Directed by: Ruben Östlund
Written by: Ruben Östlund
Starring: Harris Dickinson, Charlbi Dean, Dolly de Leon, Zlatko Burić, Iris Berben, Woody Harrelson
Released: December 26, 2022
Grade: A-

Triangle of Sadness

Winning one Palme d’or (the top prize at the Cannes Film Festival) is a career-defining achievement but to win two is something special.  It’s a position that 48-year-old Swedish filmmaker Ruben Östlund (Force Majeure) now finds himself in.  He won the award in 2017 for his offbeat dark comedy The Square and he’s followed it up five years later with his next film, Triangle of Sadness.  It’s worth noting that, coincidence or not, both titles contain the name of a shape.

This latest effort is split into three chapters which have overlapping characters but different settings.  It opens by introducing us to two young, good-looking models (Dickinson and Dean) who argue about etiquette when paying the bill at a restaurant.  The middle act takes place on a $250 million luxury yacht where the hard-working staff and alcoholic captain (Harrelson) tend to the needs of the uber-wealthy guests.  The climax is reminiscent of William Golding’s Lord of the Flies and sees a group of people fending for surviving after becoming stuck on a deserted island.

It’s heavy handed in places but Triangle of Sadness can be admired for many reasons.  It’s a great film to discuss with friends as you dissect the themes being explored in relation to class structures within society.  As articulated by Östlund in interviews, it also has something to say about “good looks” being used as currency.  Whether we like it or not, we live in a world where beauty can be just as important, if not more so, than brains as people climb corporate and social ladders.

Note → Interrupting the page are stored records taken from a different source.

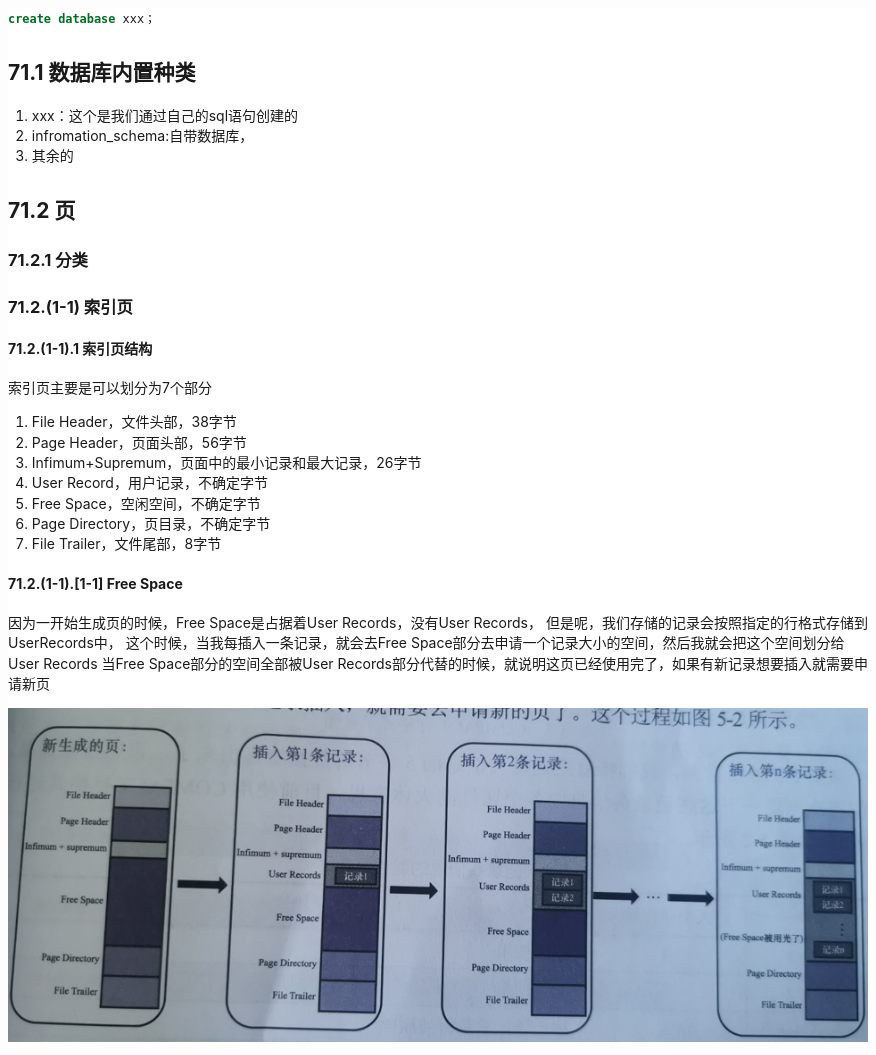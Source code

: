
 ```sql
create database xxx；
```

## 71.1 数据库内置种类

1. xxx：这个是我们通过自己的sql语句创建的
2. infromation_schema:自带数据库，
3. 其余的

## 71.2 页

### 71.2.1 分类

### 71.2.(1-1) 索引页

#### 71.2.(1-1).1 索引页结构

索引页主要是可以划分为7个部分

1. File Header，文件头部，38字节
2. Page Header，页面头部，56字节
3. Infimum+Supremum，页面中的最小记录和最大记录，26字节
4. User Record，用户记录，不确定字节
5. Free Space，空闲空间，不确定字节
6. Page Directory，页目录，不确定字节
7. File Trailer，文件尾部，8字节

#### 71.2.(1-1).[1-1] Free Space

因为一开始生成页的时候，Free Space是占据着User Records，没有User Records，
但是呢，我们存储的记录会按照指定的行格式存储到UserRecords中，
这个时候，当我每插入一条记录，就会去Free Space部分去申请一个记录大小的空间，然后我就会把这个空间划分给User Records
当Free Space部分的空间全部被User Records部分代替的时候，就说明这页已经使用完了，如果有新记录想要插入就需要申请新页

![avatar](./pic/userpages01.png)
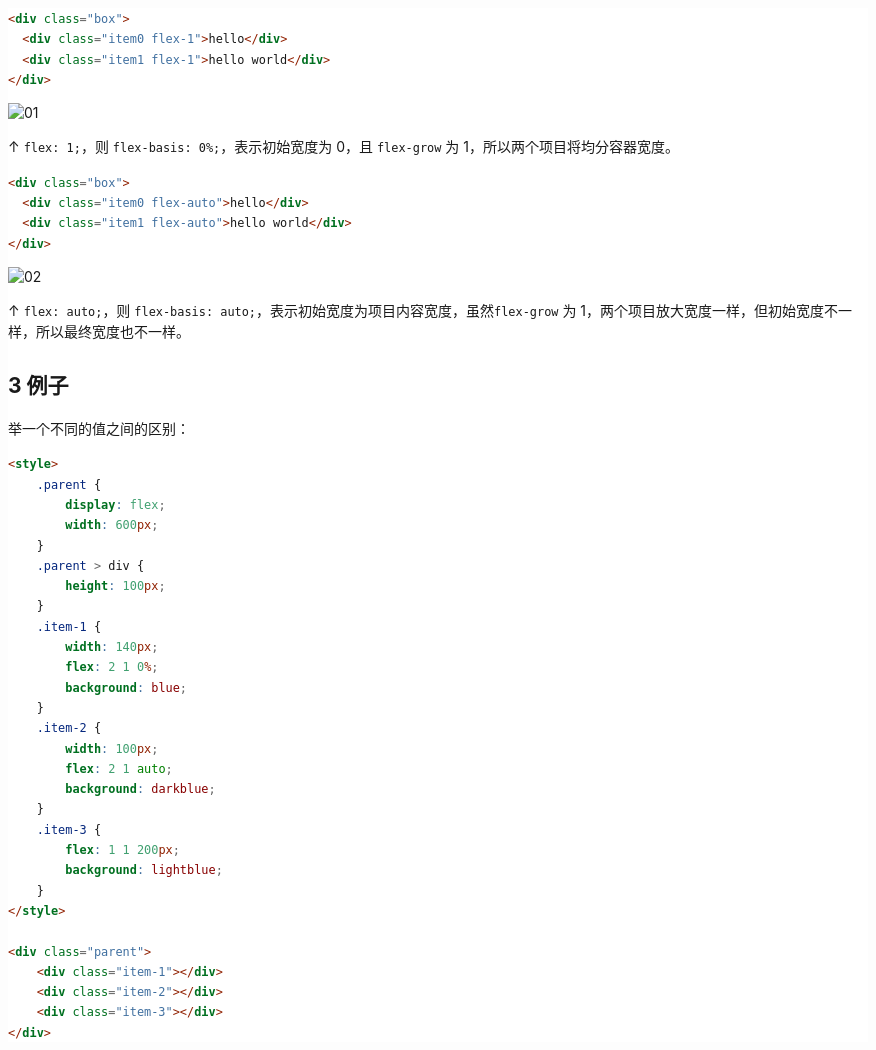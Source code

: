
 ```html
<div class="box">
  <div class="item0 flex-1">hello</div>
  <div class="item1 flex-1">hello world</div>
</div>
```

![01](https://blog-1320825986.cos.ap-nanjing.myqcloud.com/20230728/01.png)

↑ `flex: 1;`，则 `flex-basis: 0%;`，表示初始宽度为 0，且 `flex-grow` 为 1，所以两个项目将均分容器宽度。

```html
<div class="box">
  <div class="item0 flex-auto">hello</div>
  <div class="item1 flex-auto">hello world</div>
</div>
```

![02](https://blog-1320825986.cos.ap-nanjing.myqcloud.com/20230728/02.png)

↑ `flex: auto;`，则 `flex-basis: auto;`，表示初始宽度为项目内容宽度，虽然`flex-grow` 为 1，两个项目放大宽度一样，但初始宽度不一样，所以最终宽度也不一样。

## 3 例子

举一个不同的值之间的区别：

```html
<style>
    .parent {
        display: flex;
        width: 600px;
    }
    .parent > div {
        height: 100px;
    }
    .item-1 {
        width: 140px;
        flex: 2 1 0%;
        background: blue;
    }
    .item-2 {
        width: 100px;
        flex: 2 1 auto;
        background: darkblue;
    }
    .item-3 {
        flex: 1 1 200px;
        background: lightblue;
    }
</style>

<div class="parent">
    <div class="item-1"></div>
    <div class="item-2"></div>
    <div class="item-3"></div>
</div>
```
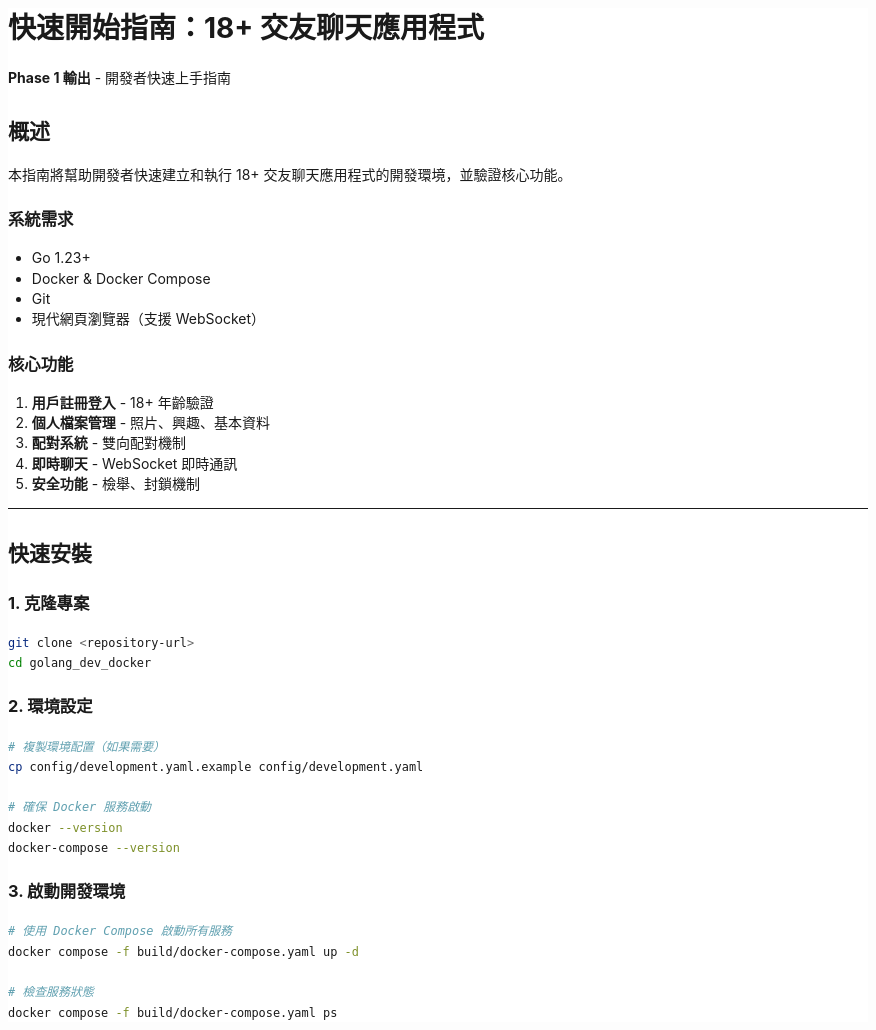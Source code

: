 # 快速開始指南：18+ 交友聊天應用程式

**Phase 1 輸出** - 開發者快速上手指南

## 概述

本指南將幫助開發者快速建立和執行 18+ 交友聊天應用程式的開發環境，並驗證核心功能。

### 系統需求

- Go 1.23+
- Docker & Docker Compose
- Git
- 現代網頁瀏覽器（支援 WebSocket）

### 核心功能

1. **用戶註冊登入** - 18+ 年齡驗證
2. **個人檔案管理** - 照片、興趣、基本資料
3. **配對系統** - 雙向配對機制
4. **即時聊天** - WebSocket 即時通訊
5. **安全功能** - 檢舉、封鎖機制

---

## 快速安裝

### 1. 克隆專案

```bash
git clone <repository-url>
cd golang_dev_docker
```

### 2. 環境設定

```bash
# 複製環境配置（如果需要）
cp config/development.yaml.example config/development.yaml

# 確保 Docker 服務啟動
docker --version
docker-compose --version
```

### 3. 啟動開發環境

```bash
# 使用 Docker Compose 啟動所有服務
docker compose -f build/docker-compose.yaml up -d

# 檢查服務狀態
docker compose -f build/docker-compose.yaml ps
```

For those who don’t want to delve deeply into messages, Triangle of Sadness can still be enjoyed as an outlandish spectacle.  The lengthy scene where the two models disagree about who should pay for dinner is reminiscent of a Curb Your Enthusiasm skit.  A sequence where cruise ship guests become violently ill after eating a lavish dinner in the middle of a storm could be borrowed from low-brow comedy given the abundance of shit and vomit.  The open-endedness to several subplots in the film’s finale taps into a director’s fun in teasing audiences (such as Christopher Nolan in Inception).

Of the cast, Philippines-born Dolly de Leon is getting the most awards season attention thus far for her hilarious performance as a cleaning lady who comes to prominence in the final act.  She’s terrific but so too is the broader ensemble.  Some actors only appear in a handful of scenes by they leave an impression – a great example being Swedish actress Mia Benson as a deluded guest who demands the yacht’s non-existent sails be cleaned.  There’s a tinge of sadness to the film’s release however given the unexpected death of 32-year-old star Charlbi Dean (who plays Yaya) in August.

Ruben Östlund could never be accused of creating dull movies and if looking for something wild and eyebrow-raising, Triangle of Sadness fits the bill.